On the other hand, when instantiating a streamsets.sdk.sch_models.PipelineBuilder instance for the 'snowflake' engine type, the engine_id parameter should not be specified:

pipeline_builder = sch.get_pipeline_builder(engine_type='snowflake')

Adding Stages to the Pipeline Builder#

Once the pipeline is created, you can add stages to it using the Pipeline Canvas UI, seen below:

../_images/stages_unconnected.png


To add stages to the pipeline using the SDK, utilize the streamsets.sdk.sch_models.PipelineBuilder.add_stage() method - see the API reference for this method for details on the arguments this method takes.

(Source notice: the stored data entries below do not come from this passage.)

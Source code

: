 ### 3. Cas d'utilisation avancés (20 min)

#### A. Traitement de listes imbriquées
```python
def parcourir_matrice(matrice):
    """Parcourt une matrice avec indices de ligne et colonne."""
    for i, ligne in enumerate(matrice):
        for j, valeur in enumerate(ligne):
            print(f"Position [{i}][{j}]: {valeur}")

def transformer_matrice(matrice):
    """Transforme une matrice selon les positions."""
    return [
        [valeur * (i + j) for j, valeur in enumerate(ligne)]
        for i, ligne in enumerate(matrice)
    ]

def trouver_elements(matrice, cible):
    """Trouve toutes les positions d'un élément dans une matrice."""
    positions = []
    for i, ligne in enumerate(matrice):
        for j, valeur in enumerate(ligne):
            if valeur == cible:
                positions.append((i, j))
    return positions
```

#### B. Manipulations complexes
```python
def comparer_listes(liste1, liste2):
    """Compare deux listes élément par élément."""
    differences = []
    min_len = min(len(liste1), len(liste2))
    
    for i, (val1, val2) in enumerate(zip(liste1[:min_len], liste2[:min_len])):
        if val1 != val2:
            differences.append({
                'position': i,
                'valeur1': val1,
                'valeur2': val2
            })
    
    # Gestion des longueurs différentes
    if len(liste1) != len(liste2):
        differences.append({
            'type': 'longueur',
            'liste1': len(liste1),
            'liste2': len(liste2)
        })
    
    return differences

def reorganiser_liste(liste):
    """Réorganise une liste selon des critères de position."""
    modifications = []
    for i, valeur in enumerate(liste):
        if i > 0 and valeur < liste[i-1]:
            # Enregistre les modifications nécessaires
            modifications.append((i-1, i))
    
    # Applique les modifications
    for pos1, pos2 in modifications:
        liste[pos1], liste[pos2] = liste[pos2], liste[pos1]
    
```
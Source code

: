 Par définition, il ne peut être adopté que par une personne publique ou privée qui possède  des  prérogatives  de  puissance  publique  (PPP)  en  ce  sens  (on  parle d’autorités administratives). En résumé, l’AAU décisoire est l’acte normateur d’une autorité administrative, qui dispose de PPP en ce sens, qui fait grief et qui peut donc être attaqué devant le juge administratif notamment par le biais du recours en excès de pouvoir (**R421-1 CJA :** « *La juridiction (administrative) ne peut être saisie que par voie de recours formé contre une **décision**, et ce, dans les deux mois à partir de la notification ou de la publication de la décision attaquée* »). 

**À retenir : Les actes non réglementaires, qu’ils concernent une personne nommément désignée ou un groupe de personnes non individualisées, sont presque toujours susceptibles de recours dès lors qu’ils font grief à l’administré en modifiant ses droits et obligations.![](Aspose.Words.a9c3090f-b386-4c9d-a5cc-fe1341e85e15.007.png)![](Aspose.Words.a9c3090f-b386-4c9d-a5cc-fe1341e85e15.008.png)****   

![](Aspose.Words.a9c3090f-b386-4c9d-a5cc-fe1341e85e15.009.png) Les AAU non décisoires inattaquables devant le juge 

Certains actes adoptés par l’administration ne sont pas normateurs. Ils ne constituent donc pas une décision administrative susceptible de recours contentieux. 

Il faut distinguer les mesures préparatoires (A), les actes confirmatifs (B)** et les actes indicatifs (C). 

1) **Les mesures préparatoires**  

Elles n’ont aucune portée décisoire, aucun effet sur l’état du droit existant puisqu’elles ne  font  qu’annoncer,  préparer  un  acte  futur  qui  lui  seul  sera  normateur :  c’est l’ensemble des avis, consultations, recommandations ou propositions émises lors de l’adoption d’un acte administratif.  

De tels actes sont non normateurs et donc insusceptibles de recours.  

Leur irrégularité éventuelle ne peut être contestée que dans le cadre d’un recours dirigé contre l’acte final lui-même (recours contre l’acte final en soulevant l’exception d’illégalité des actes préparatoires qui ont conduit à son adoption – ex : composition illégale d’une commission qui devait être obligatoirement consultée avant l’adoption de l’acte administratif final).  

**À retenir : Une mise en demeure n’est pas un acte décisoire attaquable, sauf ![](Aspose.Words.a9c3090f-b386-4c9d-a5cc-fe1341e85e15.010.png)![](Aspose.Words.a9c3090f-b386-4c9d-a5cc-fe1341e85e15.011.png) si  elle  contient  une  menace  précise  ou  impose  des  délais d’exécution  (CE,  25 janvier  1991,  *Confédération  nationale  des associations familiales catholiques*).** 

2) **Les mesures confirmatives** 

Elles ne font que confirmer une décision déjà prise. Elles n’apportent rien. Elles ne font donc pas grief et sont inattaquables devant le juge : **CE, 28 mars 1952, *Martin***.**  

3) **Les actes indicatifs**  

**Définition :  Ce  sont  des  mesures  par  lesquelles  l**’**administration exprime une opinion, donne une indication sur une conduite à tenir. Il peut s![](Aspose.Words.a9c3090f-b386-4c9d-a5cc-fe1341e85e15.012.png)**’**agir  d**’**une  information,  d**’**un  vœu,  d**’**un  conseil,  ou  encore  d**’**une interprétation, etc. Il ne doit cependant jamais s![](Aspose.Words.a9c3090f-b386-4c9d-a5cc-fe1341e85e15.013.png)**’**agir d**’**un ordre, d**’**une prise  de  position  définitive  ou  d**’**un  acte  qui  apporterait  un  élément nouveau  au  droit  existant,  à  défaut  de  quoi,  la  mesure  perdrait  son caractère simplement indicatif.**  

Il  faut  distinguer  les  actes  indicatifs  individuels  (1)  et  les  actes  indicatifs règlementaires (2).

As shown in the image above, the simplest type of pipeline directs one origin into one destination. For this example, you can do this with Dev Raw Data Source origin and Trash destination, respectively:

dev_raw_data_source = pipeline_builder.add_stage('Dev Raw Data Source')
trash = pipeline_builder.add_stage('Trash')

Note

Dev Raw Data Source origin cannot be used in Transformer for Snowflake pipelines. Instead, use Snowflake Table or Snowflake Query

Connecting the Stages#

Once stages have been added in the Pipeline Canvas, linking the output of one stage to the input of another connects them, as seen below:

../_images/pipeline_canvas.png


With streamsets.sdk.sch_models.SchSdcStage instances in hand, you can connect them by using the >> operator. Connecting the Dev Raw Data Source origin and Trash destination from the example above would look like the following:

dev_raw_data_source >> trash

Output:

<com_streamsets_pipeline_stage_destination_devnull_NullDTarget (instance_name=Trash_01)>

You can also connect a stage’s event stream to another stage, like a pipeline finisher, using a similar convention. To connect a stage’s event stream to another stage, use the >= operator:

pipeline_finisher = pipeline_builder.add_stage('Pipeline Finisher Executor')
dev_raw_data_source >= pipeline_finisher

Once the stages are connected, you can build the streamsets.sdk.sch_models.Pipeline instance with the streamsets.sdk.sch_models.PipelineBuilder.build() method:

pipeline = pipeline_builder.build('My first pipeline')
pipeline

Output:

<Pipeline (pipeline_id=None, commit_id=None, name=My first pipeline, version=None)>

When building a Transformer for Snowflake pipeline, there are 4 parameters required by the Pipeline Canvas UI, seen below:

../_images/snowflake_required_parameters.png


Default values for them can be set in your account (My Account > Snowflake Settings > Snowflake Pipeline Defaults). If they aren’t set, or you want to modify those values, you must do so before publishing the pipeline:

pipeline.configuration['connectionString'] = <Account URL>
pipeline.configuration['warehouse'] = <Warehouse>
pipeline.configuration['db'] = <Database>
pipeline.configuration['schema'] = <Schema>

Add the Pipeline to DataOps Platform#

To add (commit) the pipeline to your DataOps Platform organization, you can use the Check In button as seen below:

../_images/pipeline_check_in.png


To add a pipeline to your DataOps Platform organization using the SDK, pass the built pipeline to the streamsets.sdk.ControlHub.publish_pipeline() method:

sch.publish_pipeline(pipeline, commit_message='First commit of my first pipeline')

Output:

<streamsets.sdk.sch_api.Command object at 0x7f8f2e0579b0>

Bringing It All Together#

The complete scripts from this section can be found below. Commands that only served to verify some output from the example have been removed.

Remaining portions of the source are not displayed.